How does python represent such large integers?

Question

In C, C++, and Java, an integer has a certain range. One thing I realized in Python is that I can calculate really large integers such as pow(2, 100). The same equivalent code, in C, pow(2, 100) would clearly cause an overflow since in 32-bit architecture, the unsigned integer type ranges from 0 to 2^32-1. How is it possible for Python to calculate these large numbers?

Answer 1

Basically, big numbers in Python are stored in arrays of 'digits'. That's quoted, right, because each 'digit' could actually be quite a big number on its own. )
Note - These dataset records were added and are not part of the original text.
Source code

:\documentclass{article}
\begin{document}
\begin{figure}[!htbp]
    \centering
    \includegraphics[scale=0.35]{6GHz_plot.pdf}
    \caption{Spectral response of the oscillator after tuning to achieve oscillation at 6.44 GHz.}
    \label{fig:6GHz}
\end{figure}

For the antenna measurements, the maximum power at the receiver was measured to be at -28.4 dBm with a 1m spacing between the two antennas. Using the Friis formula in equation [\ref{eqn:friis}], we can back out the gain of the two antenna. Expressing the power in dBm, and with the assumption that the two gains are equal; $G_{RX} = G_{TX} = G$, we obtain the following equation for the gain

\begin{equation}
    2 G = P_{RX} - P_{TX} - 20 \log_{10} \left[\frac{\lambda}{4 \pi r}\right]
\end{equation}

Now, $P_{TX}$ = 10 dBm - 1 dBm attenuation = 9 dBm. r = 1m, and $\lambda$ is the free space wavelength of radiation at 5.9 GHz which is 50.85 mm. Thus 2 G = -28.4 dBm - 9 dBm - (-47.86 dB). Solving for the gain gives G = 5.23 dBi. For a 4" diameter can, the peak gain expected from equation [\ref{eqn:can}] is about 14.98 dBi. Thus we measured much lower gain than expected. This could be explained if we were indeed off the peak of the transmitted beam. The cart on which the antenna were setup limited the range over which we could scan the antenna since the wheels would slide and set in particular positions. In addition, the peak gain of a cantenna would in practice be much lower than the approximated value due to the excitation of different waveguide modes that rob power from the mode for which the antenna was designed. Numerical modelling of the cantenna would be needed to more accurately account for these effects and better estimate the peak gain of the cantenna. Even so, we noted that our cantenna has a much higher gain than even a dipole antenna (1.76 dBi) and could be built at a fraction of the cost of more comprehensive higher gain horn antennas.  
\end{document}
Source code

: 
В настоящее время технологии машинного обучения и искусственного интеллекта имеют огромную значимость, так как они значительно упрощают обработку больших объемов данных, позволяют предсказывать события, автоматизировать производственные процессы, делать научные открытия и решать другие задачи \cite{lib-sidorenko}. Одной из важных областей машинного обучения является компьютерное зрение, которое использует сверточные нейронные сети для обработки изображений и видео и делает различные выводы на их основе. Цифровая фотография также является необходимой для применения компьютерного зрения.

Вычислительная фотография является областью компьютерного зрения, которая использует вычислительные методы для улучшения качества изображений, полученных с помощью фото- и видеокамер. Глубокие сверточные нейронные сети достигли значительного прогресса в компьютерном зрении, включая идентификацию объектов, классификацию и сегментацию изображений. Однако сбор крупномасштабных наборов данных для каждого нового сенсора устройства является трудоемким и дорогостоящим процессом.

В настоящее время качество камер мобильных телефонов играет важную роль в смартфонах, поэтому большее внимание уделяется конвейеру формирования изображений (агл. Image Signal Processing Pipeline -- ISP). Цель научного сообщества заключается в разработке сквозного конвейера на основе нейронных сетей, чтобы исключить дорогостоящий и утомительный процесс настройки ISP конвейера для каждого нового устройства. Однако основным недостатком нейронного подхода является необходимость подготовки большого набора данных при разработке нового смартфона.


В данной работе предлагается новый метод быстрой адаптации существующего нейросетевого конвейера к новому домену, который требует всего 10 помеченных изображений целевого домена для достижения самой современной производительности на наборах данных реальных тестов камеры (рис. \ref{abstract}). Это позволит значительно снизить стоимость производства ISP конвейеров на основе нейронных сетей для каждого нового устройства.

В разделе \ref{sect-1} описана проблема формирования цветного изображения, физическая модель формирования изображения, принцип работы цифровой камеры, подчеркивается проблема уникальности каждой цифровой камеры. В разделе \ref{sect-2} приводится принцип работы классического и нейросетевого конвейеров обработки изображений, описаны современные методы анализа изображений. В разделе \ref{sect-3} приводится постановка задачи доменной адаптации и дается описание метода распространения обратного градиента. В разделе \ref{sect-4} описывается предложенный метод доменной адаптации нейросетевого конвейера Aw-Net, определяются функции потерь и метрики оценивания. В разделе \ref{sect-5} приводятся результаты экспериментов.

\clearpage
You can check the details of implementation in longintrepr.h and longobject.c:

There are two different sets of parameters: one set for 30-bit digits, stored in an unsigned 32-bit integer type, and one set for 15-bit digits with each digit stored in an unsigned short. The value of PYLONG_BITS_IN_DIGIT, defined either at configure time or in pyport.h, is used to decide which digit size to use.

/* Long integer representation.
    The absolute value of a number is equal to
    SUM(for i=0 through abs(ob_size)-1) ob_digit[i] * 2**(SHIFT*i)
    Negative numbers are represented with ob_size < 0; 
      zero is represented by ob_size == 0.

    In a normalized number, ob_digit[abs(ob_size)-1] (the most significant
      digit) is never zero.  Also, in all cases, for all valid i,
        0 <= ob_digit[i] <= MASK.

    The allocation function takes care of allocating extra memory
    so that ob_digit[0] ... ob_digit[abs(ob_size)-1] are actually available.

*/

struct _longobject {
   PyObject_VAR_HEAD
   digit ob_digit[1];
};

Answer 2

How is it possible for Python to calculate these large numbers?

How is it possible for you to calculate these large numbers if you only have the 10 digits 0-9? Well, you use more than one digit!

Bignum arithmetic works the same way, except the individual "digits" are not 0-9 but 0-4294967296 or 0-18446744073709551616.